• **HOW TO COMPLETE THIS TASK**
In the records that follow, the lines from the one containing "copies or substantial" to the one containing "上海锦木信息技术有限公司", inclusive, are to be given again exactly.

****************************************

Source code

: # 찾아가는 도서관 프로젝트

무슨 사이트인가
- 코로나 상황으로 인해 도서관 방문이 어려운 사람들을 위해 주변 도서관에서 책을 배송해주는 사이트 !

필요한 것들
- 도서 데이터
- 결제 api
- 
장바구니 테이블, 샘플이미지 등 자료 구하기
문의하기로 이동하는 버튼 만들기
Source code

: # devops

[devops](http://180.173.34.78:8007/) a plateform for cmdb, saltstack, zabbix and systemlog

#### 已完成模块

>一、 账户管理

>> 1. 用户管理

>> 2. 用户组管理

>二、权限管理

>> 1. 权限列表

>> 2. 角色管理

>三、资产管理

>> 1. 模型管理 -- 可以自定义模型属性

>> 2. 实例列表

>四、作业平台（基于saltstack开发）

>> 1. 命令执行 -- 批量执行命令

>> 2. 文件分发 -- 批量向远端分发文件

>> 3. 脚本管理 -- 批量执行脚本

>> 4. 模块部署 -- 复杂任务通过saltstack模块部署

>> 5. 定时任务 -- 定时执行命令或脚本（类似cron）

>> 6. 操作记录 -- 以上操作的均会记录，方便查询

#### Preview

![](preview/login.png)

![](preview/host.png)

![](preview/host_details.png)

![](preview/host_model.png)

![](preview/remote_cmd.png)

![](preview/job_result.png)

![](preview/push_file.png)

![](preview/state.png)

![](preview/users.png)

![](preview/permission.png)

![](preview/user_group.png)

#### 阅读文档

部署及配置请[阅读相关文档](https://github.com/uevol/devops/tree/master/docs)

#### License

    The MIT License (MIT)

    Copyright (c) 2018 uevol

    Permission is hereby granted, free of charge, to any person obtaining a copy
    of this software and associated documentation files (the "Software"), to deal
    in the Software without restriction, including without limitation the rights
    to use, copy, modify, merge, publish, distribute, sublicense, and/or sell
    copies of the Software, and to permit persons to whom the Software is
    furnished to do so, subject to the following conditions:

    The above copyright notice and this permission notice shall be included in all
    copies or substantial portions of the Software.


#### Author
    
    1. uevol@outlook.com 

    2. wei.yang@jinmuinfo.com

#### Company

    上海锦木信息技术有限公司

****************************************

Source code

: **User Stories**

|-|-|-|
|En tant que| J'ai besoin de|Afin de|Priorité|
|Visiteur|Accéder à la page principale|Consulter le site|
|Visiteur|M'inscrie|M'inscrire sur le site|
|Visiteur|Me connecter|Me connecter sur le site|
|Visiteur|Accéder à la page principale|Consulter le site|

****************************************

• **SOLUTION TO THIS EXERCISE**
    copies or substantial portions of the Software.


#### Author
    
    1. uevol@outlook.com 

    2. wei.yang@jinmuinfo.com

#### Company

    上海锦木信息技术有限公司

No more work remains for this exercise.